▸ What the exercise asks
Every record that follows must be set down word for word.

▸ Data listing
*** Block opens ***
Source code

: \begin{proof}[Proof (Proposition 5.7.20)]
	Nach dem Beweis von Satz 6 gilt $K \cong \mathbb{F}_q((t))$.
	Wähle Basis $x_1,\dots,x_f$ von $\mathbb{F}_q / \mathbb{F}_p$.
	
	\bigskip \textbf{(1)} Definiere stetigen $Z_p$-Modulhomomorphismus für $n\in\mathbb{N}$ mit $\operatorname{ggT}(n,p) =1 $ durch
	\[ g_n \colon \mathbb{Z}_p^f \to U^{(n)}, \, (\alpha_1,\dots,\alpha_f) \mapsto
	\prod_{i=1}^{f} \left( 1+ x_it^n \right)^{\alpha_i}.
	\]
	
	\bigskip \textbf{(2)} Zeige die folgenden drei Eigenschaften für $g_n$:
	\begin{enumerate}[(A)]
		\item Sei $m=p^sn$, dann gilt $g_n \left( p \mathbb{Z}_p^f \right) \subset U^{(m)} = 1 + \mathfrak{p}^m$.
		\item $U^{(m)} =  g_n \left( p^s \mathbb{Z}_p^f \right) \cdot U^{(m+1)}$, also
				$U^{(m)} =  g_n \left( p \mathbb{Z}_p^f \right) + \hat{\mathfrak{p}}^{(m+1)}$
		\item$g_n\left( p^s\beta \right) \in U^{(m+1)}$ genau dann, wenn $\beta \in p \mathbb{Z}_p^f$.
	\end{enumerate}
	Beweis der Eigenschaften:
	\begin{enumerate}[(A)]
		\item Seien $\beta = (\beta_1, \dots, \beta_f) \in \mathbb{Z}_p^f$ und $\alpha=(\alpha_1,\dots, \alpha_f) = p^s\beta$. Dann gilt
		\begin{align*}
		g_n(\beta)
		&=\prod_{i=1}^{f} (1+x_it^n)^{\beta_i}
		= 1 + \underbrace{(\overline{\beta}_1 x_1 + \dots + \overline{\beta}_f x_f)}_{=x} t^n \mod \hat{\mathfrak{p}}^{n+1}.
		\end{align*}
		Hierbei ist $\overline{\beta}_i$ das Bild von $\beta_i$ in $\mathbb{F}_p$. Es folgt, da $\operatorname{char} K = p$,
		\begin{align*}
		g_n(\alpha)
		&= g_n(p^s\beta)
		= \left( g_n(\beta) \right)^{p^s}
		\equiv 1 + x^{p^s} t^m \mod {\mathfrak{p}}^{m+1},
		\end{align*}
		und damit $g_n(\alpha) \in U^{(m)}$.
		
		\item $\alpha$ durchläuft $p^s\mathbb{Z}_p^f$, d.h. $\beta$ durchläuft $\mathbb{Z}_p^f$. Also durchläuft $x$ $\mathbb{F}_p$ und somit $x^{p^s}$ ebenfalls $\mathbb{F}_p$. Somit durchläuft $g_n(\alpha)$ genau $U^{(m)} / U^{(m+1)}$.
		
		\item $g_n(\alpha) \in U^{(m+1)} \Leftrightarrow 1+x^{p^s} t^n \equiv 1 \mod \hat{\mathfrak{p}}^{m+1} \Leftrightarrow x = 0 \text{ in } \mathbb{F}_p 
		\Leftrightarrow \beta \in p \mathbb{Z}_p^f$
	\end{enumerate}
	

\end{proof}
*** Block closes ***
▸ Exercise output
Source code

: \begin{proof}[Proof (Proposition 5.7.20)]
	Nach dem Beweis von Satz 6 gilt $K \cong \mathbb{F}_q((t))$.
	Wähle Basis $x_1,\dots,x_f$ von $\mathbb{F}_q / \mathbb{F}_p$.
	
	\bigskip \textbf{(1)} Definiere stetigen $Z_p$-Modulhomomorphismus für $n\in\mathbb{N}$ mit $\operatorname{ggT}(n,p) =1 $ durch
	\[ g_n \colon \mathbb{Z}_p^f \to U^{(n)}, \, (\alpha_1,\dots,\alpha_f) \mapsto
	\prod_{i=1}^{f} \left( 1+ x_it^n \right)^{\alpha_i}.
	\]
	
	\bigskip \textbf{(2)} Zeige die folgenden drei Eigenschaften für $g_n$:
	\begin{enumerate}[(A)]
		\item Sei $m=p^sn$, dann gilt $g_n \left( p \mathbb{Z}_p^f \right) \subset U^{(m)} = 1 + \mathfrak{p}^m$.
		\item $U^{(m)} =  g_n \left( p^s \mathbb{Z}_p^f \right) \cdot U^{(m+1)}$, also
				$U^{(m)} =  g_n \left( p \mathbb{Z}_p^f \right) + \hat{\mathfrak{p}}^{(m+1)}$
		\item$g_n\left( p^s\beta \right) \in U^{(m+1)}$ genau dann, wenn $\beta \in p \mathbb{Z}_p^f$.
	\end{enumerate}
	Beweis der Eigenschaften:
	\begin{enumerate}[(A)]
		\item Seien $\beta = (\beta_1, \dots, \beta_f) \in \mathbb{Z}_p^f$ und $\alpha=(\alpha_1,\dots, \alpha_f) = p^s\beta$. Dann gilt
		\begin{align*}
		g_n(\beta)
		&=\prod_{i=1}^{f} (1+x_it^n)^{\beta_i}
		= 1 + \underbrace{(\overline{\beta}_1 x_1 + \dots + \overline{\beta}_f x_f)}_{=x} t^n \mod \hat{\mathfrak{p}}^{n+1}.
		\end{align*}
		Hierbei ist $\overline{\beta}_i$ das Bild von $\beta_i$ in $\mathbb{F}_p$. Es folgt, da $\operatorname{char} K = p$,
		\begin{align*}
		g_n(\alpha)
		&= g_n(p^s\beta)
		= \left( g_n(\beta) \right)^{p^s}
		\equiv 1 + x^{p^s} t^m \mod {\mathfrak{p}}^{m+1},
		\end{align*}
		und damit $g_n(\alpha) \in U^{(m)}$.
		
		\item $\alpha$ durchläuft $p^s\mathbb{Z}_p^f$, d.h. $\beta$ durchläuft $\mathbb{Z}_p^f$. Also durchläuft $x$ $\mathbb{F}_p$ und somit $x^{p^s}$ ebenfalls $\mathbb{F}_p$. Somit durchläuft $g_n(\alpha)$ genau $U^{(m)} / U^{(m+1)}$.
		
		\item $g_n(\alpha) \in U^{(m+1)} \Leftrightarrow 1+x^{p^s} t^n \equiv 1 \mod \hat{\mathfrak{p}}^{m+1} \Leftrightarrow x = 0 \text{ in } \mathbb{F}_p 
		\Leftrightarrow \beta \in p \mathbb{Z}_p^f$
	\end{enumerate}
	

\end{proof}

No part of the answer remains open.